Um taktische Maßnahmen einzuschränken, dürfen die Teams den Funk während des Rennens nicht nutzen, während des Trainings schon.

09:33

Beim freien Training bekommen die Fahrer ein Gefühl für die Strecke und das Set-up des Wagens.

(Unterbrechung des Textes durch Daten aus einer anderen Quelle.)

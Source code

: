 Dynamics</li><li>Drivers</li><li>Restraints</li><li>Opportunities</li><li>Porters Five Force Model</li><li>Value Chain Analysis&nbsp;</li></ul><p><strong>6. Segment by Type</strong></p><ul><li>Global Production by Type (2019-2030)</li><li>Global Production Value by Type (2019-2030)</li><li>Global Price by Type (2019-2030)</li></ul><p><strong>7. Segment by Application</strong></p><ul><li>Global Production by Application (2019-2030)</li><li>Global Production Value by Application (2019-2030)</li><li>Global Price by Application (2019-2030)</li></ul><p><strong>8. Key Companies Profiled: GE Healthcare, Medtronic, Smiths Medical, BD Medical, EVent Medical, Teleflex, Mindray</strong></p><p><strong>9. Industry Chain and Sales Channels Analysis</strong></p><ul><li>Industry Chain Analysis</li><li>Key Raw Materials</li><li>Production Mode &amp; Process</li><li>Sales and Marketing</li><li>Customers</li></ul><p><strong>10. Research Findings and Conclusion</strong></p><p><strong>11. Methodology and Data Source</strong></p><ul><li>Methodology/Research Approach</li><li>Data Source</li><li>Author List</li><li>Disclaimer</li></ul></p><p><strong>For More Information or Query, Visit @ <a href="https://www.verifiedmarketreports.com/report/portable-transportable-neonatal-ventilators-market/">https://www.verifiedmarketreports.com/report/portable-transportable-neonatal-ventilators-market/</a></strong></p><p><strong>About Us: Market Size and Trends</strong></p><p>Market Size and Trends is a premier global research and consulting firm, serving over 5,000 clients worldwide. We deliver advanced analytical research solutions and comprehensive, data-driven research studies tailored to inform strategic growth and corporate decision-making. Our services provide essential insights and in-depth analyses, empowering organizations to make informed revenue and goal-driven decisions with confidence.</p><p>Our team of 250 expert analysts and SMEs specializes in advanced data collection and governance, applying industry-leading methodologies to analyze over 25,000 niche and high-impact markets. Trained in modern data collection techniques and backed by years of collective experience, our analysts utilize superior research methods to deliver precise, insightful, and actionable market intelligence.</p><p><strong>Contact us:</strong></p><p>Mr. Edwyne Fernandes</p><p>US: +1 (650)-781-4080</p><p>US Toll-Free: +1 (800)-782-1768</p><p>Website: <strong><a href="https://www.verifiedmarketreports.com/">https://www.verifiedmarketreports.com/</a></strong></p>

Denn mit diesen Einstellungen gilt es auch Qualifying und Rennen zu bestreiten.

10:07

Beim Team-Meeting werden unter anderem die Daten der unzähligen Sensoren und Messgeräte der Wagen ausgewertet.

11:45

Nach dem Qualifiying unterliegen die Fahrzeuge den Parc-Fermé-Bestimmungen: Erlaubt sind nur minimale Arbeiten.

13:16

Der Trubel während der Grid-Presentation auf der Start- und Zielgeraden beeinflusst René Rasts Konzentration nicht. 

13:55

55 Minuten plus eine Runde dauert ein DTM-Rennen, das Rasts Team an Bildschirmen verfolgt.

14:49

Reihum gibt jeder Experte des Team Rosberg sein Feedback zur Performance des Wagens und zum Rennverlauf.

15:43

Im Gespräch mit dem ehemaligen DTM-Fahrer Timo Scheider und der Sat.-1-Moderatorin Andrea Kaiser.

16:05

Bei der Autogrammstunde präsentieren sich die Fahrer von Audi Sport einheitlich gekleidet als Team.

19:33

Feierabend! Auf dem Weg ins Hotel lässt René Rast den Tag hinter sich - der Fokus gilt nun dem Rennen am Folgetag.